WAITING FOR WINTER

By Henry Augustin Beers

What honey in the year's last flowers can hide,

These little yellow butterflies may know:

With falling leaves they waver to and fro,

Or on the swinging tops of asters ride.

But I am weary of the summer's pride

And sick September's simulated show:

Why do the colder winds delay to blow

And bring the pleasant hours that we abide;

To curtained alcove and sweet household talks,

Or sweeter silence by our flickering Lars,

Returning late from autumn evening walks

Upon the frosty hills, while reddening Mars

Hangs low between the withered mullein stalks,

And upward throngs the host of winter stars?

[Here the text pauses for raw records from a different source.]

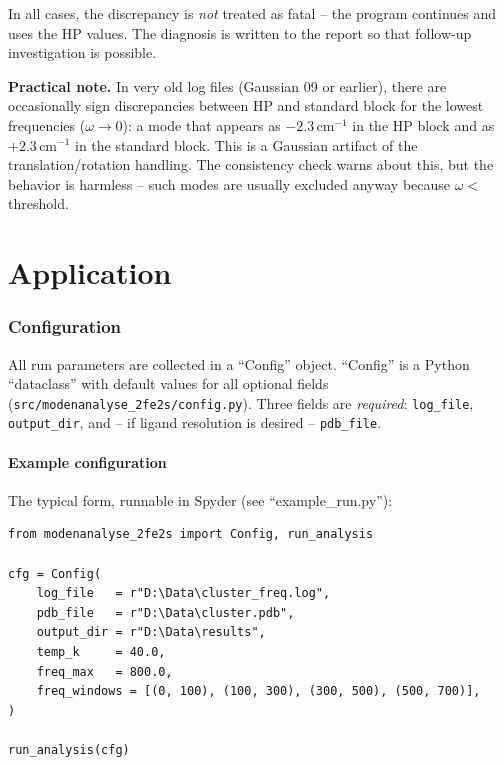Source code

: \documentclass[11pt,a4paper,twoside]{article}
\theoremstyle{remark}
\begin{document}
In all cases, the discrepancy is \emph{not} treated as fatal --
the program continues and uses the HP values. The diagnosis is
written to the report so that follow-up investigation is possible.

\begin{warnbox}
\textbf{Practical note.} In very old log files (Gaussian 09 or
earlier), there are occasionally sign discrepancies between HP and
standard block for the lowest frequencies ($\omega \to 0$): a mode
that appears as $-2.3$\,cm$^{-1}$ in the HP block and as
$+2.3$\,cm$^{-1}$ in the standard block. This is a Gaussian
artifact of the translation/rotation handling. The consistency
check warns about this, but the behavior is harmless -- such modes
are usually excluded anyway because $\omega < $ threshold.
\end{warnbox}


\part{Application}

\section{Configuration}
\label{sec:konfig}

All run parameters are collected in a ``Config'' object.
``Config'' is a Python ``dataclass'' with default values for all
optional fields (\texttt{src/modenanalyse\_2fe2s/config.py}). Three
fields are \emph{required}: \texttt{log\_file}, \texttt{output\_dir},
and -- if ligand resolution is desired -- \texttt{pdb\_file}.

\subsection{Example configuration}

The typical form, runnable in Spyder (see ``example\_run.py''):

\begin{lstlisting}[style=python]
from modenanalyse_2fe2s import Config, run_analysis

cfg = Config(
    log_file   = r"D:\Data\cluster_freq.log",
    pdb_file   = r"D:\Data\cluster.pdb",
    output_dir = r"D:\Data\results",
    temp_k     = 40.0,
    freq_max   = 800.0,
    freq_windows = [(0, 100), (100, 300), (300, 500), (500, 700)],
)

run_analysis(cfg)
\end{lstlisting}
\end{document}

The little creek which yesterday I saw

Ooze through the sedges, and each brackish vein

That sluiced the marsh, now filled and then again

Sucked dry to glut the sea's unsated maw,

All ebb and flow by the same rhythmic law

That times the beat of the Atlantic main —

They also fastened to the swift moon's train

By unseen cords that no less strongly draw.

So, poet, may thy life's small tributary

Threading some bitter marsh, obscure, alone,

Feel yet one pulse with the broad estuary

That bears an emperor's fleets through half a zone:

May wait upon the same high luminary

And pitch its voice to the same ocean's tone.